フロンティーネに戻ってすぐに議会を開きました。


「…………ということで、ヘンネルベリ王国ミルランディア領はミルランディア公国として独立することになりました。領軍は国軍、領都フロンティーネは都となります」

「何か変わるのでしょうか」

「生活は変わりません。この地はとても豊かで、全て自給できます。トンネルの向こう側、ヘンネルベリには行きにくくなるかもしれませんが、向こうとは今まで通りの交易ができるように話をする予定です」

「戦争になるのでしょうか」

「可能性はあります。今のヘンネルベリの国王は覇権を握ることに固執しています。そのためにここの技術を狙ってくることは十分に考えられます」

「私たちはどうすればいいのでしょうか」

「今まで通りで構いませんよ。独立を撤回することはないでしょうけど、関係が改善すれば今まで通りヘンネルベリにも行けます」


続いて周辺国への挨拶と説明です。ヘンネルベリの国王がいろいろと言ってるでしょうから、私の方からも説明する必要がある訳で、まあ通信機を使ってもできるのですが、ここは直接会って説明した方がいいかなって。

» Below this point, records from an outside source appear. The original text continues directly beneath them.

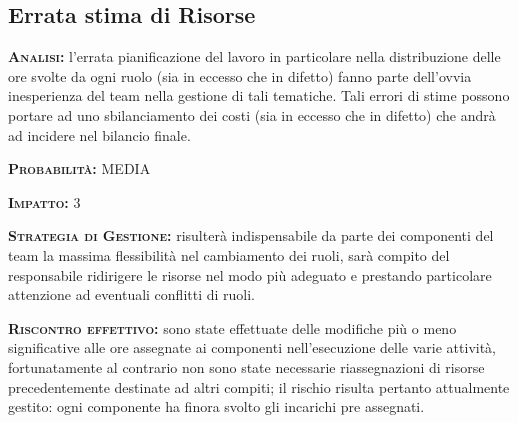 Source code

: \subsection{Errata stima di Risorse}
\begin{description}
	\item{\scshape\bfseries Analisi:} l'errata pianificazione del lavoro in particolare nella distribuzione delle ore svolte da ogni ruolo (sia in eccesso che in difetto) fanno parte dell'ovvia inesperienza del team nella gestione di tali tematiche. Tali errori di stime possono portare ad uno sbilanciamento dei costi (sia in eccesso che in difetto) che andrà ad incidere nel bilancio finale.
	\item{\scshape\bfseries Probabilità:} MEDIA
	\item{\scshape\bfseries Impatto:} 3
	\item{\scshape\bfseries Strategia di Gestione:} risulterà indispensabile da parte dei componenti del team la massima flessibilità nel cambiamento dei ruoli, sarà compito del responsabile ridirigere le risorse nel modo più adeguato e prestando particolare attenzione ad eventuali conflitti di ruoli.
	\item{\scshape\bfseries Riscontro effettivo:} sono state effettuate delle modifiche più o meno significative alle ore assegnate ai componenti nell'esecuzione delle varie attività, fortunatamente al contrario non sono state necessarie riassegnazioni di risorse precedentemente destinate ad altri compiti; il rischio risulta pertanto attualmente gestito: ogni componente ha finora svolto gli incarichi pre assegnati.
\end{description}

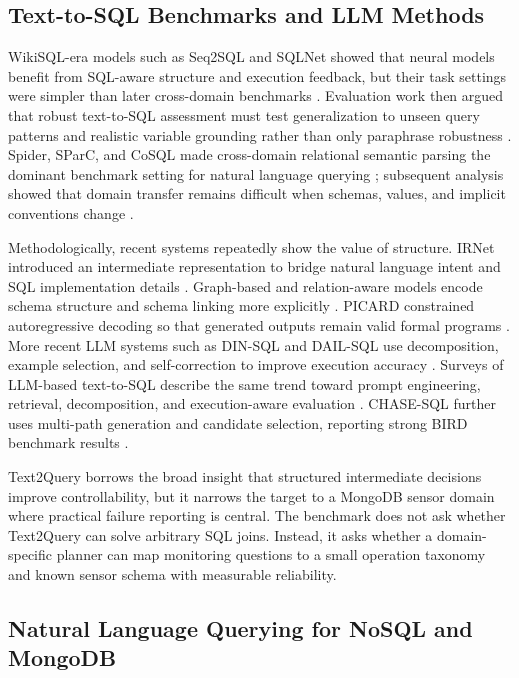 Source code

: \documentclass[11pt]{article}
\begin{document}
\subsection{Text-to-SQL Benchmarks and LLM Methods}

WikiSQL-era models such as Seq2SQL and SQLNet showed that neural models benefit from SQL-aware structure and execution feedback, but their task settings were simpler than later cross-domain benchmarks \cite{zhong2017seq2sql,xu2017sqlnet}. Evaluation work then argued that robust text-to-SQL assessment must test generalization to unseen query patterns and realistic variable grounding rather than only paraphrase robustness \cite{finegan2018improving}. Spider, SParC, and CoSQL made cross-domain relational semantic parsing the dominant benchmark setting for natural language querying \cite{yu2018spider,yu2019sparc,yu2019cosql}; subsequent analysis showed that domain transfer remains difficult when schemas, values, and implicit conventions change \cite{suhr2020generalization}.

Methodologically, recent systems repeatedly show the value of structure. IRNet introduced an intermediate representation to bridge natural language intent and SQL implementation details \cite{guo2019irnet}. Graph-based and relation-aware models encode schema structure and schema linking more explicitly \cite{bogin2019schema,wang2020ratsql}. PICARD constrained autoregressive decoding so that generated outputs remain valid formal programs \cite{scholak2021picard}. More recent LLM systems such as DIN-SQL and DAIL-SQL use decomposition, example selection, and self-correction to improve execution accuracy \cite{pourreza2023dinsql,gao2023dailsql}. Surveys of LLM-based text-to-SQL describe the same trend toward prompt engineering, retrieval, decomposition, and execution-aware evaluation \cite{rajkumar2022evaluating,shi2024survey,hong2024survey}. CHASE-SQL further uses multi-path generation and candidate selection, reporting strong BIRD benchmark results \cite{pourreza2025chase}.

Text2Query borrows the broad insight that structured intermediate decisions improve controllability, but it narrows the target to a MongoDB sensor domain where practical failure reporting is central. The benchmark does not ask whether Text2Query can solve arbitrary SQL joins. Instead, it asks whether a domain-specific planner can map monitoring questions to a small operation taxonomy and known sensor schema with measurable reliability.

\subsection{Natural Language Querying for NoSQL and MongoDB}
\end{document}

ヘンネルベリと衝突することがあっても、他の国と多面で展開するのは嫌ですからね。

それでも説明をしたら分かってもらえました。最近ヘンネルベリがやたらと強硬になっていたせいか、他の国もヘンネルベリの動向に注視していたみたいです。


「ねぇミーア、本気でヘンネルベリとやり合うの?」

「そうね、今のままならそうなるかもね。向こうは意地になってここの技術を奪いに来るだろうからね。私としてはやりたくないんだけど、はいそうですかって渡すわけにもいかないからね。少なくとも今の国王の力を消すぐらいはやらないといけないだろうね」

「ミーアが自分の国と戦争をするのか」

「私の国はここよ。ヘンネルベリは私が生まれた国。でも今の国王の考えは余りに危険。今のヘンネルベリにここの技術が渡ったら、それこそ世界中を巻き込んだ戦争になりかねないわ。しかも神の名を語っているし」

「ミーアからすると許されない領域って事なのね」

「うん。ここの技術は古代文明のものや世界樹の記憶、それに精霊たちの力が合わさったものがあるでしょ。おいそれと外には出せないものなのよ。だから外に出すとしても完成品か影響のないものだけなのね」

「そんなに凄いんだ、ここは」

「人の手に余るものと言ってもいいぐらいね。そんな身の丈に合わない力は滅亡の扉のカギにしかならないから、だから渡せないのよ」

「守りはどうするの?空軍だって向こうの方が大きいし、海軍もそうよね。地上軍だってここと比べたらとんでもないことになってるじゃない」

「守りは領地中に設置した結界を使うから。亜空間シールドを使ってもいいんだけど、あれだと私以外外に出られないからね。空軍は問題ないわ。そもそも機体の性能が違うから。あっちは量産機でこっちは特別に調整した機体よ。それに海軍だって負けてないから。ウチは100を超える島を持ってるのよ。そこを守るための船は十分にあるから。それにヘンネルベリの海軍が大きいって言ってもほとんどが西部連合に出てる訳じゃない。戦争をするから引き上げる何てこと連合が許すと思う?」

「ないわね、うん。じゃあ安心なのね」

「安心ってことはないけどね。今までの同胞に剣を向けるわけだから」

「諦めてくれればいいんだけど」

「私もそう願ってるし、最後までそう願いたいわ」



そんな願いも虚しく、ヘンネルベリ国王は私に対して刃を向けたのでした。ヘンネルベリの貴族や民に対しては、ヘンネルベリ王国、王室、国王に対する反逆なのだそうです。約束を反故にしたのは国王なのにね。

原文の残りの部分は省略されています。